这些人自以为话说的声音很小,然而雪夜寂静,盛惟乔又正是耳聪目明的年纪,听的简直是清清楚楚,一时间差点没在盛睡鹤怀里气晕过去!
见这人身高腿长,抱着自己也是几步就上了回廊,把一干下人甩在后面,她狠狠掐他之余,也压低了嗓音小声道:“你就做梦吧!我就是到大街上随便拉个人嫁了,也绝对绝对不会嫁给你!!!”
盛睡鹤闻言,眼都没眨一下,微笑着道:“你要当真这么做,那么大街上就只有一个我了。”

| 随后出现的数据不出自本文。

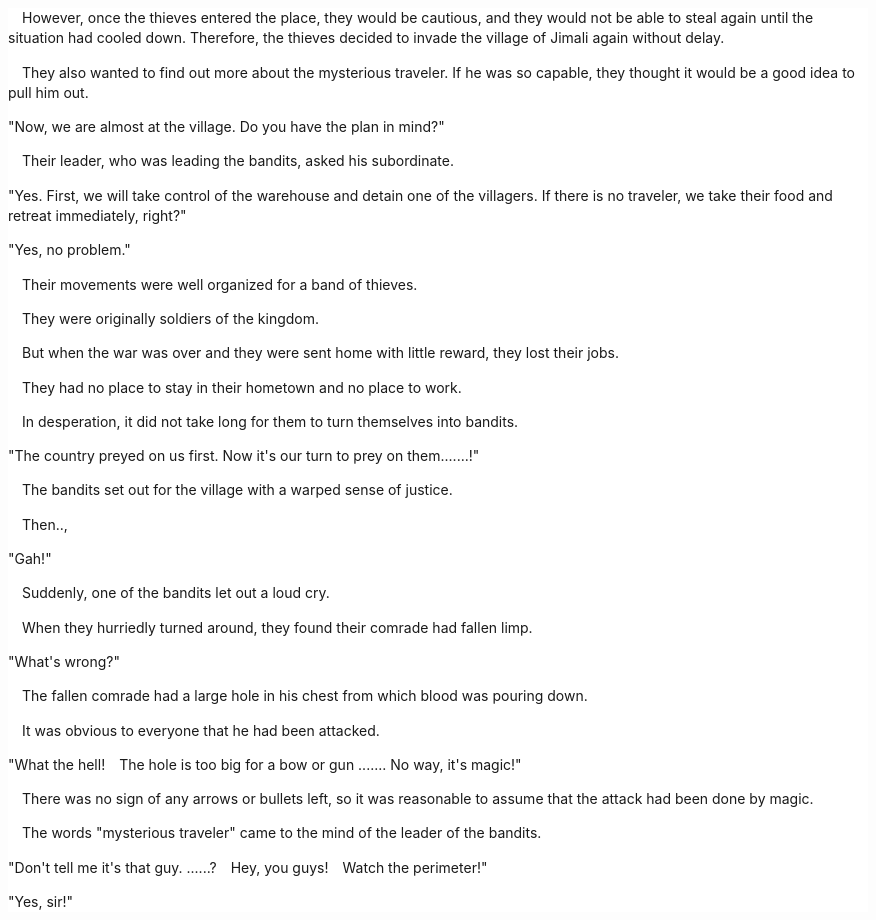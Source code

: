 
　However, once the thieves entered the place, they would be cautious, and they would not be able to steal again until the situation had cooled down. Therefore, the thieves decided to invade the village of Jimali again without delay.

　They also wanted to find out more about the mysterious traveler. If he was so capable, they thought it would be a good idea to pull him out.


"Now, we are almost at the village. Do you have the plan in mind?"


　Their leader, who was leading the bandits, asked his subordinate.


"Yes. First, we will take control of the warehouse and detain one of the villagers. If there is no traveler, we take their food and retreat immediately, right?"

"Yes, no problem."


　Their movements were well organized for a band of thieves.

　They were originally soldiers of the kingdom.

　But when the war was over and they were sent home with little reward, they lost their jobs.

　They had no place to stay in their hometown and no place to work.

　In desperation, it did not take long for them to turn themselves into bandits.


"The country preyed on us first. Now it's our turn to prey on them.......!"


　The bandits set out for the village with a warped sense of justice.

　Then..,


"Gah!"


　Suddenly, one of the bandits let out a loud cry.

　When they hurriedly turned around, they found their comrade had fallen limp.


"What's wrong?"


　The fallen comrade had a large hole in his chest from which blood was pouring down.

　It was obvious to everyone that he had been attacked.


"What the hell!　The hole is too big for a bow or gun ....... No way, it's magic!"


　There was no sign of any arrows or bullets left, so it was reasonable to assume that the attack had been done by magic.

　The words "mysterious traveler" came to the mind of the leader of the bandits.


"Don't tell me it's that guy. ......?　Hey, you guys!　Watch the perimeter!"

"Yes, sir!"
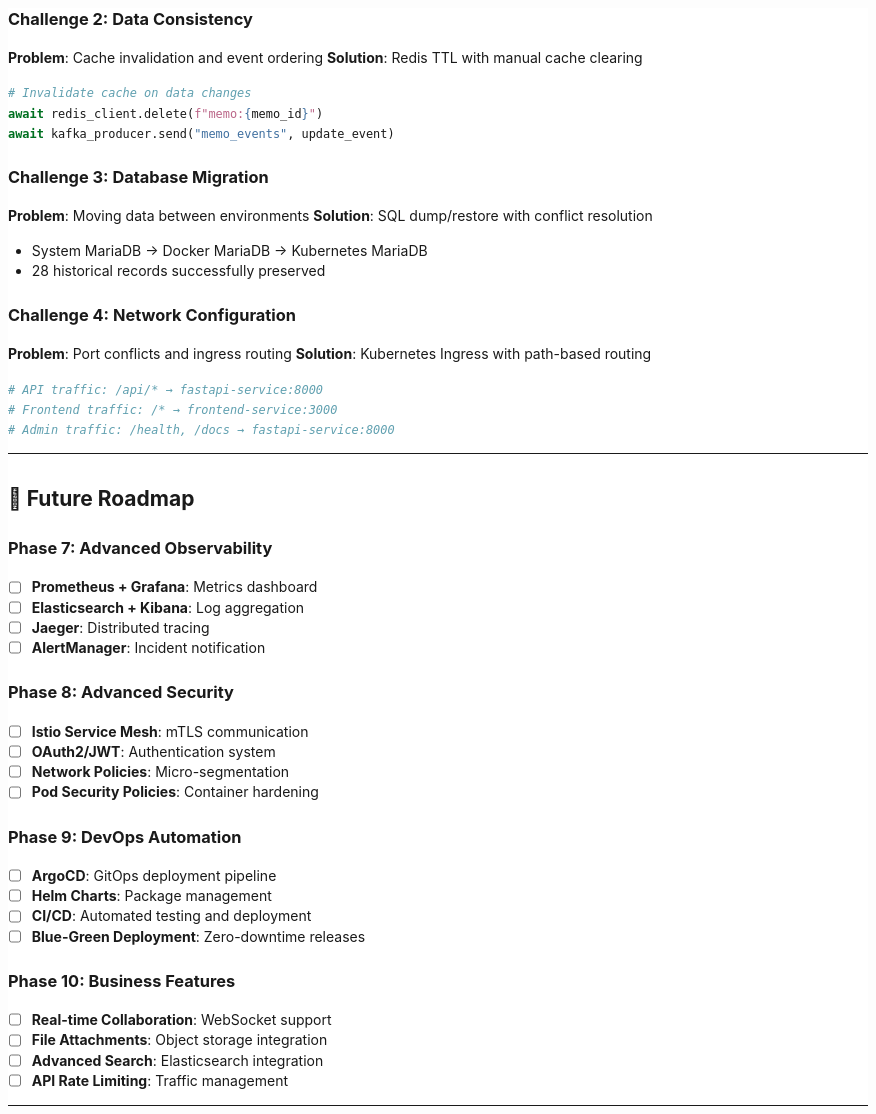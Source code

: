 ### **Challenge 2: Data Consistency**
**Problem**: Cache invalidation and event ordering
**Solution**: Redis TTL with manual cache clearing
```python
# Invalidate cache on data changes
await redis_client.delete(f"memo:{memo_id}")
await kafka_producer.send("memo_events", update_event)
```

### **Challenge 3: Database Migration**
**Problem**: Moving data between environments
**Solution**: SQL dump/restore with conflict resolution
- System MariaDB → Docker MariaDB → Kubernetes MariaDB
- 28 historical records successfully preserved

### **Challenge 4: Network Configuration**
**Problem**: Port conflicts and ingress routing
**Solution**: Kubernetes Ingress with path-based routing
```yaml
# API traffic: /api/* → fastapi-service:8000
# Frontend traffic: /* → frontend-service:3000
# Admin traffic: /health, /docs → fastapi-service:8000
```

---

## 🔮 Future Roadmap

### **Phase 7: Advanced Observability**
- [ ] **Prometheus + Grafana**: Metrics dashboard
- [ ] **Elasticsearch + Kibana**: Log aggregation
- [ ] **Jaeger**: Distributed tracing
- [ ] **AlertManager**: Incident notification

### **Phase 8: Advanced Security**
- [ ] **Istio Service Mesh**: mTLS communication
- [ ] **OAuth2/JWT**: Authentication system
- [ ] **Network Policies**: Micro-segmentation
- [ ] **Pod Security Policies**: Container hardening

### **Phase 9: DevOps Automation**
- [ ] **ArgoCD**: GitOps deployment pipeline
- [ ] **Helm Charts**: Package management
- [ ] **CI/CD**: Automated testing and deployment
- [ ] **Blue-Green Deployment**: Zero-downtime releases

### **Phase 10: Business Features**
- [ ] **Real-time Collaboration**: WebSocket support
- [ ] **File Attachments**: Object storage integration
- [ ] **Advanced Search**: Elasticsearch integration
- [ ] **API Rate Limiting**: Traffic management

---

“你有那本事?!”盛惟乔冷笑,“你当你是当今天子么?!”
盛睡鹤低笑道:“我是天子你就嫁给我?”
“你要是天子我就天天祈祷改朝换代!!!让你这个昏君没个好下场!!!”盛惟乔愤怒的一句被盛睡鹤云淡风轻的堵回来:“皮之不存毛将焉附……我要是天子你必然是皇后,我被改朝换代了乖囡囡你可也不会有好下场啊!到时候连咱们的孩子都肯定处境悲惨,你舍得?”
盛惟乔气的眼前一黑,想说什么,看着面前熟悉的格扇门,到底忍了,狠捶了他胸口一把:“地方到了,还不放我下来?!”
她本来还想再掐这人几把的,但这时候里头的绿锦等人看到回廊下风灯投出的人影,过来开门了,见盛睡鹤抱着盛惟乔,就是一惊:“大公子!三小姐这是……?”
“方才回来的路上,八妹妹困了,趴在乖囡囡膝头睡了一路,结果乖囡囡下车时腿就麻了,绿绮她们说今儿个伺候了大半个晚上,都疲倦的很,怕手里没力气扶不住乖囡囡,让我扶她过来。”盛睡鹤将盛惟乔放下,微笑,“结果乖囡囡不肯,在马车那里僵持了半晌,我想着天这么晚了,一直耗着也不是个事,索性把她抱过来了……左右乖囡囡出阁也得我抱,就这么几步路也没什么,是吧?”
闻言,绿锦等人顿时都用“我的小祖宗您都多大了为什么还跟人家四五岁小孩子无理取闹未果后满地打滚只能被家里人强行抱走似的让大公子依葫芦画瓢的把您抱回来了”的目光看盛惟乔,看的盛惟乔那叫一个吐血!!!
“看什么看?!”有苦说不出的盛惟乔抓狂的喊道,“还不快点去给我预备热水沐浴更衣好安置?!一个个呆头鹅似的聚在这里,不知道要干活么?!花钱养你们都是干什么吃的!?”